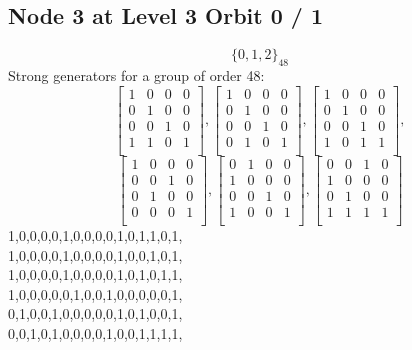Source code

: \subsection*{Node 3 at Level 3 Orbit 0 / 1}
$$
\{ 0, 1, 2 \}_{48}$$
{\small\arraycolsep=2pt
Strong generators for a group of order 48:
$$
\left[
\begin{array}{*{4}{r}}
1 & 0 & 0 & 0\\
0 & 1 & 0 & 0\\
0 & 0 & 1 & 0\\
1 & 1 & 0 & 1\\
\end{array}
\right]
, 
\left[
\begin{array}{*{4}{r}}
1 & 0 & 0 & 0\\
0 & 1 & 0 & 0\\
0 & 0 & 1 & 0\\
0 & 1 & 0 & 1\\
\end{array}
\right]
, 
\left[
\begin{array}{*{4}{r}}
1 & 0 & 0 & 0\\
0 & 1 & 0 & 0\\
0 & 0 & 1 & 0\\
1 & 0 & 1 & 1\\
\end{array}
\right]
, 
$$
$$
\left[
\begin{array}{*{4}{r}}
1 & 0 & 0 & 0\\
0 & 0 & 1 & 0\\
0 & 1 & 0 & 0\\
0 & 0 & 0 & 1\\
\end{array}
\right]
, 
\left[
\begin{array}{*{4}{r}}
0 & 1 & 0 & 0\\
1 & 0 & 0 & 0\\
0 & 0 & 1 & 0\\
1 & 0 & 0 & 1\\
\end{array}
\right]
, 
\left[
\begin{array}{*{4}{r}}
0 & 0 & 1 & 0\\
1 & 0 & 0 & 0\\
0 & 1 & 0 & 0\\
1 & 1 & 1 & 1\\
\end{array}
\right]
$$
1,0,0,0,0,1,0,0,0,0,1,0,1,1,0,1,\\
1,0,0,0,0,1,0,0,0,0,1,0,0,1,0,1,\\
1,0,0,0,0,1,0,0,0,0,1,0,1,0,1,1,\\
1,0,0,0,0,0,1,0,0,1,0,0,0,0,0,1,\\
0,1,0,0,1,0,0,0,0,0,1,0,1,0,0,1,\\
0,0,1,0,1,0,0,0,0,1,0,0,1,1,1,1,\\
}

## [Problem statement]
The lines to reproduce run from the one that contains "1,0,0,0,0,1,0,0,0,0,1,0,0,1,0,1,\\" through the last line above; copy them exactly.

## [Answer below]
1,0,0,0,0,1,0,0,0,0,1,0,0,1,0,1,\\
1,0,0,0,0,1,0,0,0,0,1,0,1,0,1,1,\\
1,0,0,0,0,0,1,0,0,1,0,0,0,0,0,1,\\
0,1,0,0,1,0,0,0,0,0,1,0,1,0,0,1,\\
0,0,1,0,1,0,0,0,0,1,0,0,1,1,1,1,\\
}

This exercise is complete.